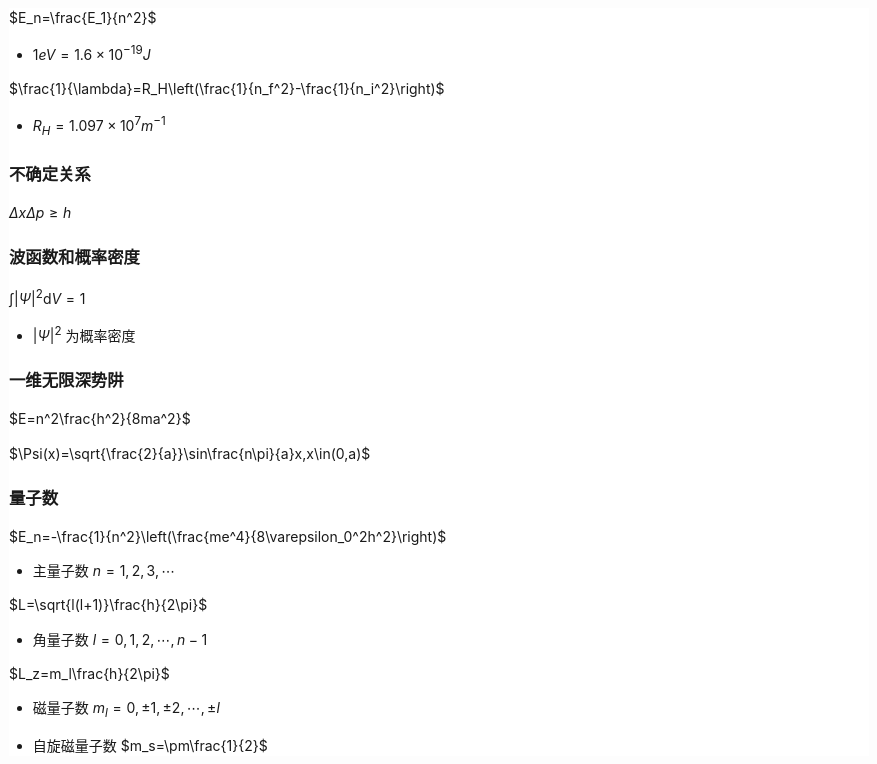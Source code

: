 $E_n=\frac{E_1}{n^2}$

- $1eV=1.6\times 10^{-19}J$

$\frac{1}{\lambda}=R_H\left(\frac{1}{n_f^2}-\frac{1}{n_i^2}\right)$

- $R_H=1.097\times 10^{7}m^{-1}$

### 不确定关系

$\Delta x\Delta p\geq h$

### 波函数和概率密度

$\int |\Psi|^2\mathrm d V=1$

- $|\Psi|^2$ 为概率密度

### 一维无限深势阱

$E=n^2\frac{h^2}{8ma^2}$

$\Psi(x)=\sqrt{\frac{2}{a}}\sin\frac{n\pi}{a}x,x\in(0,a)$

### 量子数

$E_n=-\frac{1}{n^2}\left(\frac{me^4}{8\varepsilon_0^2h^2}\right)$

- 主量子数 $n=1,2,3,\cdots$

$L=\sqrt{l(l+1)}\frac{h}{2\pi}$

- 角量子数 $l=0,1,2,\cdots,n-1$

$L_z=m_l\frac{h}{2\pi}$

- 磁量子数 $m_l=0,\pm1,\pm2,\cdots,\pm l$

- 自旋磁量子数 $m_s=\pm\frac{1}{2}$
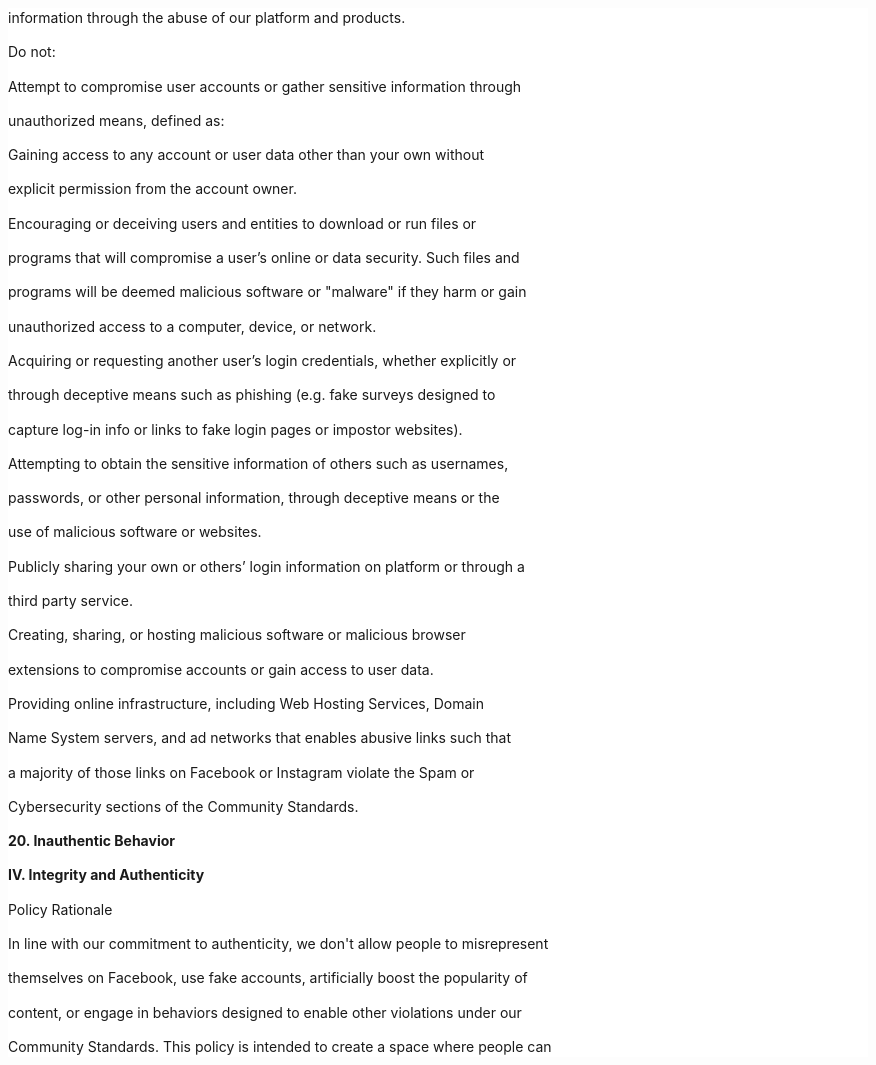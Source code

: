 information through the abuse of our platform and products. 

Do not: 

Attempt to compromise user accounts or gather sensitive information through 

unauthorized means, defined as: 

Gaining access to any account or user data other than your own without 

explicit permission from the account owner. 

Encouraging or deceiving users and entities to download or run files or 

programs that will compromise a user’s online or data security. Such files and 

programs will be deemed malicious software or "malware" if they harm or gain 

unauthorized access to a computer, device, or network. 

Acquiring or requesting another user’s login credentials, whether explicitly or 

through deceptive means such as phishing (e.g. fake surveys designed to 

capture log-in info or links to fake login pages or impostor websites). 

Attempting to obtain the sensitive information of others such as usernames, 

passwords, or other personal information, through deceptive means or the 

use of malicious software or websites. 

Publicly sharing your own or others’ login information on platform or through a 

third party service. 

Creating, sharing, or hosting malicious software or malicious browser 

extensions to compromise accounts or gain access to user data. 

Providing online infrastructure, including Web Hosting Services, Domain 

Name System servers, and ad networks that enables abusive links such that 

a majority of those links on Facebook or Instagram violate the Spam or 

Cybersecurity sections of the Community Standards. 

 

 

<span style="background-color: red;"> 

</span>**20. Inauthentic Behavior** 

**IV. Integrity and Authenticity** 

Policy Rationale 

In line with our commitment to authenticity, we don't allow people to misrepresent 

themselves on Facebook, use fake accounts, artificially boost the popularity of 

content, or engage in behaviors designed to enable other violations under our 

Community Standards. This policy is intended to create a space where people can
---
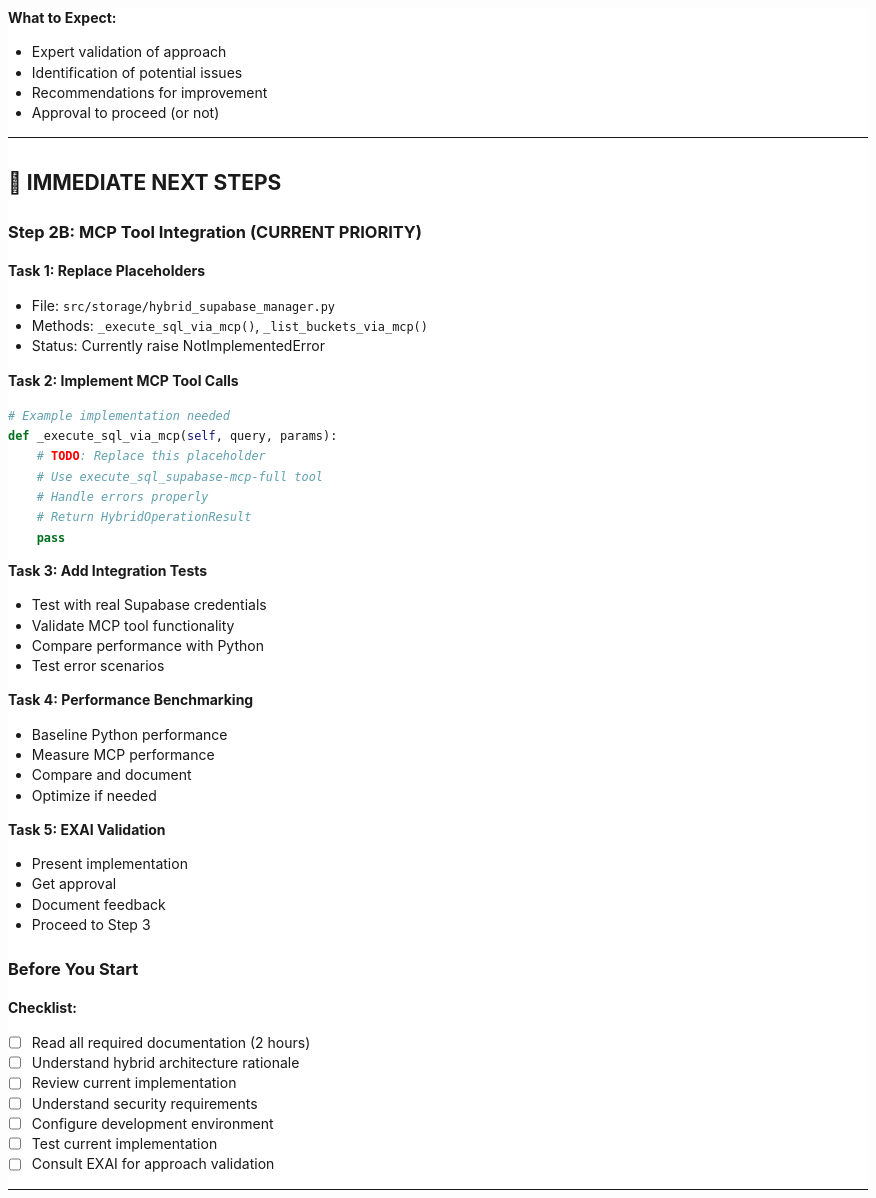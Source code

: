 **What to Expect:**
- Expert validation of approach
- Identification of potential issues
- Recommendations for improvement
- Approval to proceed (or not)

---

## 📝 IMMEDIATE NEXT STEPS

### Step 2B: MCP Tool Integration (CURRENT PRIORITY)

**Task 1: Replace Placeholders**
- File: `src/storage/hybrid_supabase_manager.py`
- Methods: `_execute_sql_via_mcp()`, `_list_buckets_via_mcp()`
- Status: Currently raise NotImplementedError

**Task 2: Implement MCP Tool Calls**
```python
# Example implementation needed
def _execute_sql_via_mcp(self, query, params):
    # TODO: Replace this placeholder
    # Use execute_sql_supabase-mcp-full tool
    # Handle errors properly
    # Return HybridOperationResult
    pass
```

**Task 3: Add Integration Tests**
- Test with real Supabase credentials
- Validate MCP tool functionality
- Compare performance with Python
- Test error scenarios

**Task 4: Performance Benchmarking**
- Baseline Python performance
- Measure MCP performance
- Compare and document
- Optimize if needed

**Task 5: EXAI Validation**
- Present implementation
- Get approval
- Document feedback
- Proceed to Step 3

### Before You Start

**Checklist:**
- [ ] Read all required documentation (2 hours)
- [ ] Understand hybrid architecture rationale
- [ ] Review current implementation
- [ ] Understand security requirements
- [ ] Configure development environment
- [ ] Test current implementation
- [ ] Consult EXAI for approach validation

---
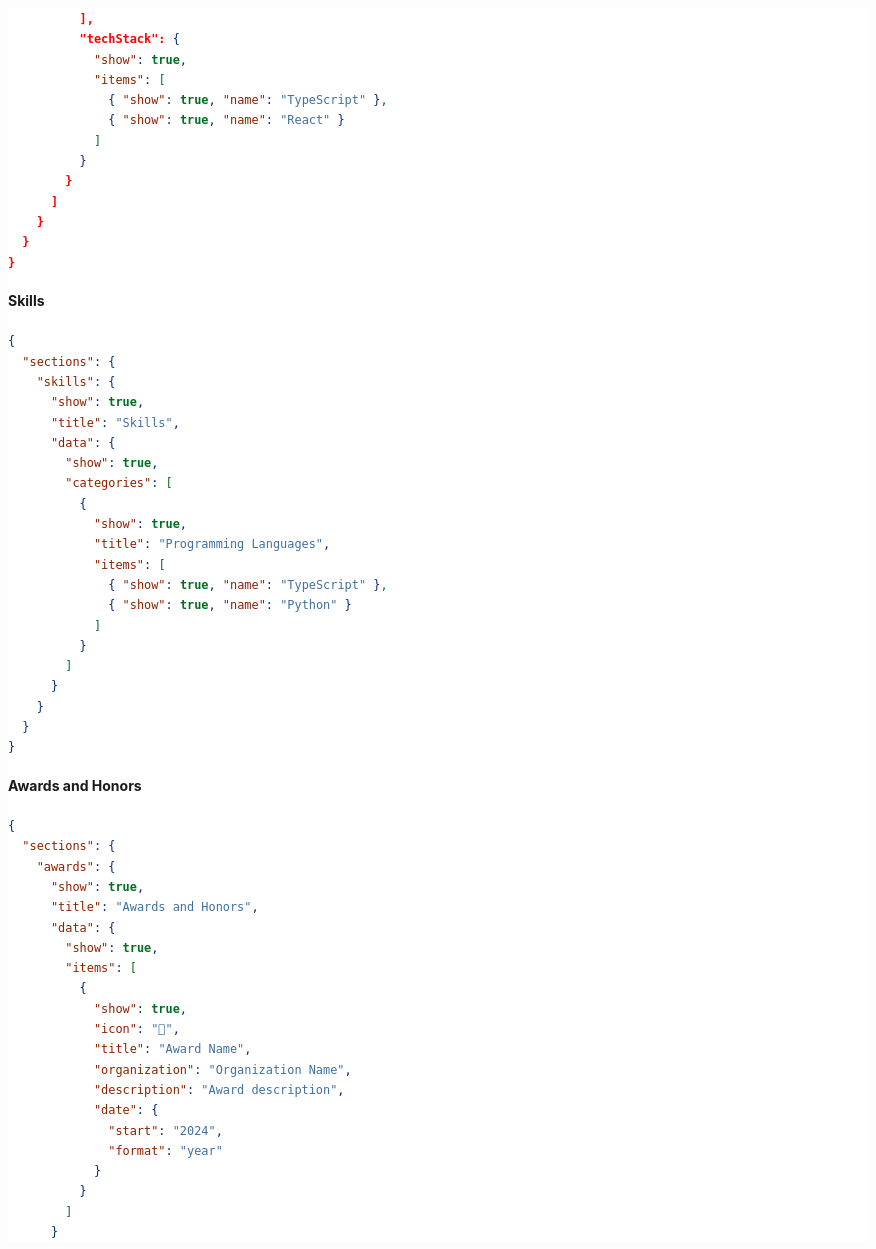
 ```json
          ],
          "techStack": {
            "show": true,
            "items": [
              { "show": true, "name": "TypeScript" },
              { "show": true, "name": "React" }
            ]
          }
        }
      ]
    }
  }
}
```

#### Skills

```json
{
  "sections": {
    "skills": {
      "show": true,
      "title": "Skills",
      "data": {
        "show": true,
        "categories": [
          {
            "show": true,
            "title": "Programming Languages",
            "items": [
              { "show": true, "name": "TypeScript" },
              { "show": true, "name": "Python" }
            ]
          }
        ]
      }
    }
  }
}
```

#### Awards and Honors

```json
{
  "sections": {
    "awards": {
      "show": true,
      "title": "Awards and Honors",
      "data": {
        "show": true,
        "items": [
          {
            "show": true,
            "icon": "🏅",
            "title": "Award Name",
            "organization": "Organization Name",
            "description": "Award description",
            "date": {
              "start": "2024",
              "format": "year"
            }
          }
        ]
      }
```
...
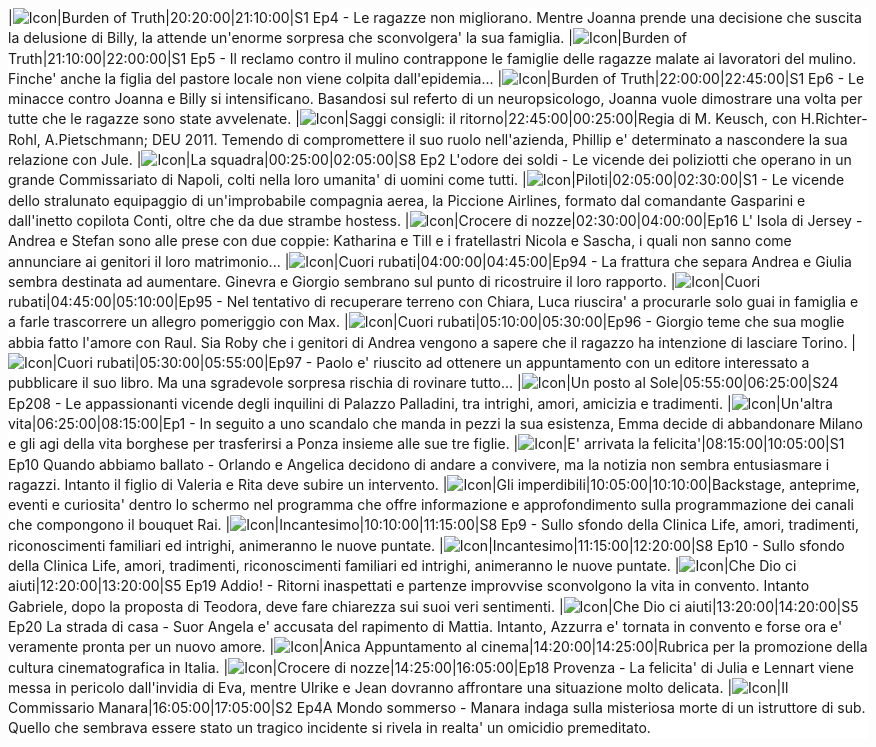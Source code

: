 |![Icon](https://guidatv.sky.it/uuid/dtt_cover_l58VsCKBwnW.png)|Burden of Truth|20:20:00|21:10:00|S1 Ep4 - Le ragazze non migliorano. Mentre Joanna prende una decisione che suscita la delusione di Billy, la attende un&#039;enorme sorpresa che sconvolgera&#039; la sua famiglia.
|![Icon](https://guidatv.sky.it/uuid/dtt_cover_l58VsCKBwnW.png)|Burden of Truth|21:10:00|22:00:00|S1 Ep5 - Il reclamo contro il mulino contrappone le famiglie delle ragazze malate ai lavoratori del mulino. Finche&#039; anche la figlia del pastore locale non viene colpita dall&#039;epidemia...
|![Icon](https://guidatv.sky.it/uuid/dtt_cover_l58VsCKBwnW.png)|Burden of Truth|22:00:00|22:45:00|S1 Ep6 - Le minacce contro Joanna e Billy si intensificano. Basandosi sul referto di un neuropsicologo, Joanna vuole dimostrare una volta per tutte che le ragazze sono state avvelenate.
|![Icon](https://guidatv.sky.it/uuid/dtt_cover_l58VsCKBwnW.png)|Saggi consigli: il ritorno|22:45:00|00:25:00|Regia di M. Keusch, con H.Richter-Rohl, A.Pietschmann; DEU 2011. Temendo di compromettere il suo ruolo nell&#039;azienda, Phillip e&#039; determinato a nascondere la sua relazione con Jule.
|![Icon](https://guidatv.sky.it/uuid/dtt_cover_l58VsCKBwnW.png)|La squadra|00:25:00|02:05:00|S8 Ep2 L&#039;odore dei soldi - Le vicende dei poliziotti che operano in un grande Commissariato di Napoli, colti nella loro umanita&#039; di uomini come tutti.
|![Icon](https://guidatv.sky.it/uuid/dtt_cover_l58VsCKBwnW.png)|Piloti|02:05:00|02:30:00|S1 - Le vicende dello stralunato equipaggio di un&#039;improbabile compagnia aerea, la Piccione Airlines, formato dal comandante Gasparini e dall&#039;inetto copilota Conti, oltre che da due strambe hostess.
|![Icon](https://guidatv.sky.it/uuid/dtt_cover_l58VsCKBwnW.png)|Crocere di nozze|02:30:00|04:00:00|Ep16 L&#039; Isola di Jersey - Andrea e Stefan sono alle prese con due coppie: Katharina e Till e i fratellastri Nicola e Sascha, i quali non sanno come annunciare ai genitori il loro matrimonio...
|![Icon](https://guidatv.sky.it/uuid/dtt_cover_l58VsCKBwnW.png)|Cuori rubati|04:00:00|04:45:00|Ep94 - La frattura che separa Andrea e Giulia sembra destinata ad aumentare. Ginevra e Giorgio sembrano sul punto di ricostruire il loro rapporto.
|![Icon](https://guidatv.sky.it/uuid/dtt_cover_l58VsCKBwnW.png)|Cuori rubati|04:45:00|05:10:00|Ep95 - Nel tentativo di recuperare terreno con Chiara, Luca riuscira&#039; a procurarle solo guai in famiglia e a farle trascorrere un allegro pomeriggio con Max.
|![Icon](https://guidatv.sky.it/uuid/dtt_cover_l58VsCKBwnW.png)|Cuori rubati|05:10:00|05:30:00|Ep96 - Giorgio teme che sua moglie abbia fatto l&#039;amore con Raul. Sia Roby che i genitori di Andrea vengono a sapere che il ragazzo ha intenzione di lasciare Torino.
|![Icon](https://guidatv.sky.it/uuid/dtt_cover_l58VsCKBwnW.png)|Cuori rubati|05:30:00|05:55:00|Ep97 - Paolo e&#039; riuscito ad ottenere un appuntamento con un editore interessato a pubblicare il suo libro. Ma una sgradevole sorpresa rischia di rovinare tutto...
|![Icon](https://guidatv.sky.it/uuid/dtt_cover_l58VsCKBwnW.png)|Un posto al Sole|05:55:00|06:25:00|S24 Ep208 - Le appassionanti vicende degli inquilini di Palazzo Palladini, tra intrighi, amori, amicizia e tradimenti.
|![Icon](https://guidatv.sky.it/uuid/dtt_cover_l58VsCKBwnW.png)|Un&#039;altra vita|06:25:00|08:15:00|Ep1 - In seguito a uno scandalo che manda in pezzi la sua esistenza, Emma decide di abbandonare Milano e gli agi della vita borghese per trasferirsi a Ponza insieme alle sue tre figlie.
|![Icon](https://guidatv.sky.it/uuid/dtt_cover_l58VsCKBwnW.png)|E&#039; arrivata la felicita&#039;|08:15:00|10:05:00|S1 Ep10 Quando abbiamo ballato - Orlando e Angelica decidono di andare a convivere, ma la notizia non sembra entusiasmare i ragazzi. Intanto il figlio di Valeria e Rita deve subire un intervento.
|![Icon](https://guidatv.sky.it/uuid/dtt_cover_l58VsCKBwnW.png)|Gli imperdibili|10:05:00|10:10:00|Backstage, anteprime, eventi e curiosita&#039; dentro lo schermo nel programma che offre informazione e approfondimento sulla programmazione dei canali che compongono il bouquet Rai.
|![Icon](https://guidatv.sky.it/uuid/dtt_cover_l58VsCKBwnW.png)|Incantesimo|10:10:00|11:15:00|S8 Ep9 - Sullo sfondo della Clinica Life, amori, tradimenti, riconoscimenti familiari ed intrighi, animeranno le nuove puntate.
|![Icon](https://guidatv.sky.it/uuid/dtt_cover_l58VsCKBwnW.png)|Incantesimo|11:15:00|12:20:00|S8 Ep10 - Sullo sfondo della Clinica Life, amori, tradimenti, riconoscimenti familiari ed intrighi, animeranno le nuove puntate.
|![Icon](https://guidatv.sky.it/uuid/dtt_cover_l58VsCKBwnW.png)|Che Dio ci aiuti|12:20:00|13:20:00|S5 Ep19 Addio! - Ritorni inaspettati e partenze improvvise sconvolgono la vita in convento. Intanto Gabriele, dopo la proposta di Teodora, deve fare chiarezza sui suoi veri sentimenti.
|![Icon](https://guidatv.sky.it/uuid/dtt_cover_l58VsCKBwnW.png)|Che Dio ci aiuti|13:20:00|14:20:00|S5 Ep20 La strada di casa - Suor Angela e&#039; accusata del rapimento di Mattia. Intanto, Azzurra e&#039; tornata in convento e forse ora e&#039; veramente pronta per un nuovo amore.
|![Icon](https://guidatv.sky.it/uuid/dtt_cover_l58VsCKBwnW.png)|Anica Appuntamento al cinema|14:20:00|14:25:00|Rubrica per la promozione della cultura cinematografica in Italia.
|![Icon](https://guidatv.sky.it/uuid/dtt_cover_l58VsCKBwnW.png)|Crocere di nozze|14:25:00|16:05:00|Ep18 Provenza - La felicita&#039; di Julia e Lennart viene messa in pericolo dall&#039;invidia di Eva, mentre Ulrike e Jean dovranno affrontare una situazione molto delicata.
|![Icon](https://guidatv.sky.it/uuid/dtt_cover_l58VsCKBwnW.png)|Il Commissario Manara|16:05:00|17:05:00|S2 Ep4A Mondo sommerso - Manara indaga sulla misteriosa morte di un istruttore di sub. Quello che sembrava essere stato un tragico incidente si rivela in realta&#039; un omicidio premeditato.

§ THE PROBLEM
Whenever the string "links" turns up in a line of the data, copy that line.

§ PROBLEM SOLUTION
capture log-in info or links to fake login pages or impostor websites). 
Name System servers, and ad networks that enables abusive links such that 
a majority of those links on Facebook or Instagram violate the Spam or 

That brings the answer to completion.